Estamos vendo a história acontecer diante de nossos olhos todos os dias e devemos sair desta fase melhores do que começamos

Aqueles de nós que tiveram o privilégio de ter acesso à escola estudamos a Peste Negra na Alta Idade Média, a Revolução Francesa, a Segunda Guerra Mundial etc., com tendência a acreditar que o pior já tinha ficado para trás, que a humanidade de alguma forma já tinha evoluído para além disso e que seguíamos em direção a um futuro promissor. 

Até que, como tem acontecido em tantas partes do mundo, na última década o Brasil embarcou em uma onda de ódio, culminando na crise política e de identidade que testemunhamos hoje. Para piorar, desde o ano passado atravessamos a maior crise sanitária da história do país, o que intensificou não apenas a polarização como todas as outras crises que já vínhamos atravessando, como a econômica e o desemprego.   

Panorama maior

Desde o começo de 2020 muitos de nós temos nos sentido como que vivendo em um filme de ficção científica ou em um grande momento histórico, como os citados acima, no sentido de ruptura com o modo como vínhamos vivendo. E provavelmente é isso que vai acontecer, como cantava Milton Nascimento com o seu Clube da Esquina, “nada será como antes”. O que não é necessariamente ruim se você atentar para o panorama maior. 

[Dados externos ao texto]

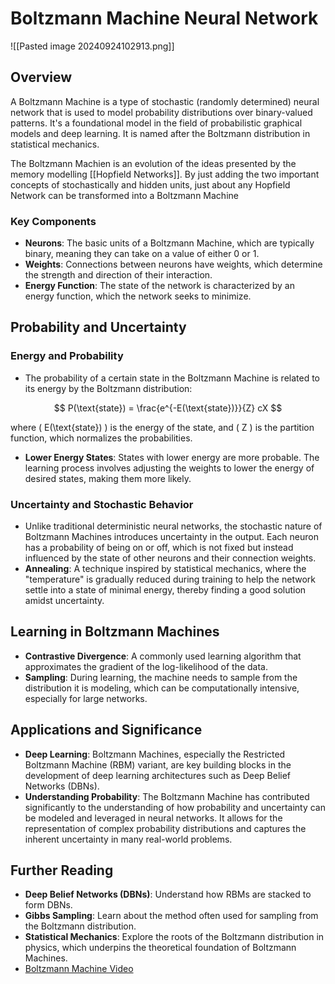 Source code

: # Boltzmann Machine Neural Network

![[Pasted image 20240924102913.png]]

## Overview
A Boltzmann Machine is a type of stochastic (randomly determined) neural network that is used to model probability distributions over binary-valued patterns. It's a foundational model in the field of probabilistic graphical models and deep learning. It is named after the Boltzmann distribution in statistical mechanics.

The Boltzmann Machien is an evolution of the ideas presented by the memory modelling [[Hopfield Networks]]. By just adding the two important concepts of stochastically and hidden units, just about any Hopfield Network can be transformed into a Boltzmann Machine

### Key Components
- **Neurons**: The basic units of a Boltzmann Machine, which are typically binary, meaning they can take on a value of either 0 or 1.
- **Weights**: Connections between neurons have weights, which determine the strength and direction of their interaction.
- **Energy Function**: The state of the network is characterized by an energy function, which the network seeks to minimize.

## Probability and Uncertainty

### Energy and Probability
- The probability of a certain state in the Boltzmann Machine is related to its energy by the Boltzmann distribution:  

$$
  P(\text{state}) = \frac{e^{-E(\text{state})}}{Z} cX
$$
  
  where \( E(\text{state}) \) is the energy of the state, and \( Z \) is the partition function, which normalizes the probabilities.

- **Lower Energy States**: States with lower energy are more probable. The learning process involves adjusting the weights to lower the energy of desired states, making them more likely.

### Uncertainty and Stochastic Behavior
- Unlike traditional deterministic neural networks, the stochastic nature of Boltzmann Machines introduces uncertainty in the output. Each neuron has a probability of being on or off, which is not fixed but instead influenced by the state of other neurons and their connection weights.
- **Annealing**: A technique inspired by statistical mechanics, where the "temperature" is gradually reduced during training to help the network settle into a state of minimal energy, thereby finding a good solution amidst uncertainty.

## Learning in Boltzmann Machines
- **Contrastive Divergence**: A commonly used learning algorithm that approximates the gradient of the log-likelihood of the data.
- **Sampling**: During learning, the machine needs to sample from the distribution it is modeling, which can be computationally intensive, especially for large networks.

## Applications and Significance
- **Deep Learning**: Boltzmann Machines, especially the Restricted Boltzmann Machine (RBM) variant, are key building blocks in the development of deep learning architectures such as Deep Belief Networks (DBNs).
- **Understanding Probability**: The Boltzmann Machine has contributed significantly to the understanding of how probability and uncertainty can be modeled and leveraged in neural networks. It allows for the representation of complex probability distributions and captures the inherent uncertainty in many real-world problems.

## Further Reading
- **Deep Belief Networks (DBNs)**: Understand how RBMs are stacked to form DBNs.
- **Gibbs Sampling**: Learn about the method often used for sampling from the Boltzmann distribution.
- **Statistical Mechanics**: Explore the roots of the Boltzmann distribution in physics, which underpins the theoretical foundation of Boltzmann Machines.
- [Boltzmann Machine Video](https://www.youtube.com/watch?v=_bqa_I5hNAo)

Se observarmos a história percebemos que cada momento em uma sociedade pareceu que entraria em colapso foi sucedido por uma mudança, muitas vezes para melhor, na maneira como ela se organizava. Sempre encontramos ao menos uma tentativa de solução, mesmo que temporária. 

Momento sem precedentes 

Vivemos um momento sem precedentes em que os oprimidos têm voz, seu sofrimento ganha repercussão, o que se oferece como uma oportunidade para aprendermos a nos colocar no lugar do outro, para praticarmos a empatia que Jesus Cristo nos ensinou. Pense na repercussão global que o movimento Black Lives Matter teve no ano passado e como desde então pautas sobre desigualdade ou casos de racismo e violência física contra negros ganham cada vez mais visibilidade.  

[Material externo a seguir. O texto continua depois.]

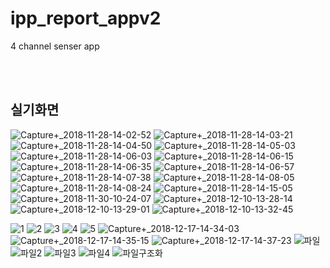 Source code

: # ipp_report_appv2
4 channel senser app

</br>
</br>

## 실기화면

![Capture+_2018-11-28-14-02-52](https://user-images.githubusercontent.com/39528583/131818301-e7ee7953-9eda-434a-8d39-627b4bddf094.png)
![Capture+_2018-11-28-14-03-21](https://user-images.githubusercontent.com/39528583/131818307-2b53a8a1-370b-4eb6-96d1-fa322a228141.png)
![Capture+_2018-11-28-14-04-50](https://user-images.githubusercontent.com/39528583/131818309-bf38028d-588c-4e57-9376-88b43ced0678.png)
![Capture+_2018-11-28-14-05-03](https://user-images.githubusercontent.com/39528583/131818310-42afd226-069a-422f-ada1-e5891ba8fa63.png)
![Capture+_2018-11-28-14-06-03](https://user-images.githubusercontent.com/39528583/131818315-1dfbd798-0e87-407d-89cb-c70ac9709753.png)
![Capture+_2018-11-28-14-06-15](https://user-images.githubusercontent.com/39528583/131818316-b8e71cbd-631e-4750-a5e1-947114e6ff39.png)
![Capture+_2018-11-28-14-06-35](https://user-images.githubusercontent.com/39528583/131818318-3b0445d2-4e89-4916-a23a-20c223118786.png)
![Capture+_2018-11-28-14-06-57](https://user-images.githubusercontent.com/39528583/131818341-d1933ffa-2c82-4f41-b56c-149ee21c428b.png)
![Capture+_2018-11-28-14-07-38](https://user-images.githubusercontent.com/39528583/131818343-8caf0e78-384f-4717-8ab9-ccfe881e93e9.png)
![Capture+_2018-11-28-14-08-05](https://user-images.githubusercontent.com/39528583/131818345-7a911505-daad-438f-9935-fc9c72cdf5c2.png)
![Capture+_2018-11-28-14-08-24](https://user-images.githubusercontent.com/39528583/131818348-7c15178c-a60f-40f4-b4a2-95252337bb87.png)
![Capture+_2018-11-28-14-15-05](https://user-images.githubusercontent.com/39528583/131818350-add23e47-c773-4dbf-bb4b-7c92b205e930.png)
![Capture+_2018-11-30-10-24-07](https://user-images.githubusercontent.com/39528583/131818352-8bf64aba-4471-41b2-812d-279bb732c1c4.png)
![Capture+_2018-12-10-13-28-14](https://user-images.githubusercontent.com/39528583/131818354-6058f368-d511-4a08-b14f-2730eeaa2b5a.png)
![Capture+_2018-12-10-13-29-01](https://user-images.githubusercontent.com/39528583/131818358-b041aa18-68f2-4a78-8aca-6e892abd1888.png)
![Capture+_2018-12-10-13-32-45](https://user-images.githubusercontent.com/39528583/131818362-c2585e73-778e-4bda-95cb-5a315cd8ded3.png)

![1](https://user-images.githubusercontent.com/39528583/131820032-721c34ff-d04a-413d-a905-a91e2ae93c53.png)
![2](https://user-images.githubusercontent.com/39528583/131820040-75691332-1b4e-467b-b66c-74b0e7e7b369.png)
![3](https://user-images.githubusercontent.com/39528583/131820046-015b793a-63b1-48a3-8bf6-5053fa028676.png)
![4](https://user-images.githubusercontent.com/39528583/131820053-4f5acb5a-3c83-44c3-9672-95430a6fd6ff.png)
![5](https://user-images.githubusercontent.com/39528583/131820057-95b8caea-bc05-4419-9809-c47936bbfc34.png)
![Capture+_2018-12-17-14-34-03](https://user-images.githubusercontent.com/39528583/131820070-b1fd36b3-a424-4728-815d-c00487e96fd9.png)
![Capture+_2018-12-17-14-35-15](https://user-images.githubusercontent.com/39528583/131820083-629f5eae-1329-4143-8898-167a84912fab.png)
![Capture+_2018-12-17-14-37-23](https://user-images.githubusercontent.com/39528583/131820086-f4d523c3-8a08-4437-937a-40910a112008.png)
![파일](https://user-images.githubusercontent.com/39528583/131820096-0307fd18-71a5-48ee-bba5-b92c8f196d44.png)
![파일2](https://user-images.githubusercontent.com/39528583/131820098-56c6e2c7-009a-4414-82a2-958267b6b93f.png)
![파일3](https://user-images.githubusercontent.com/39528583/131820101-8ef3eeb3-253b-4cca-8dc9-e99c5fd7df74.png)
![파일4](https://user-images.githubusercontent.com/39528583/131820104-9c1995d3-1135-4fbe-9c67-f3f25de34054.png)
![파일구조화](https://user-images.githubusercontent.com/39528583/131820105-0d47ef62-1355-4d57-bb33-eb891a17bf16.png)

Não é exagero pensar que não sairemos desta da mesma maneira. Embora o politicamente correto ainda seja visto com maus olhos por algumas pessoas, ele é a prova clara de que estamos revendo a maneira como tratamos um ao outro, como lidamos com a diferença. O que é um processo civilizatório importante para nos tornarmos uma sociedade mais justa e mais inclusiva. Portanto, possíveis mudanças que venhamos a testemunhar nesse sentido devem surgir como uma guinada para melhor, logo não devemos temê-la, apenas ter paciência e calma para atravessar o choque de opiniões e de narrativas que testemunhamos dia após dia. Pois, como já cantava Belchior: “É você que ama o passado e que não vê / Que o novo, o novo sempre vem”.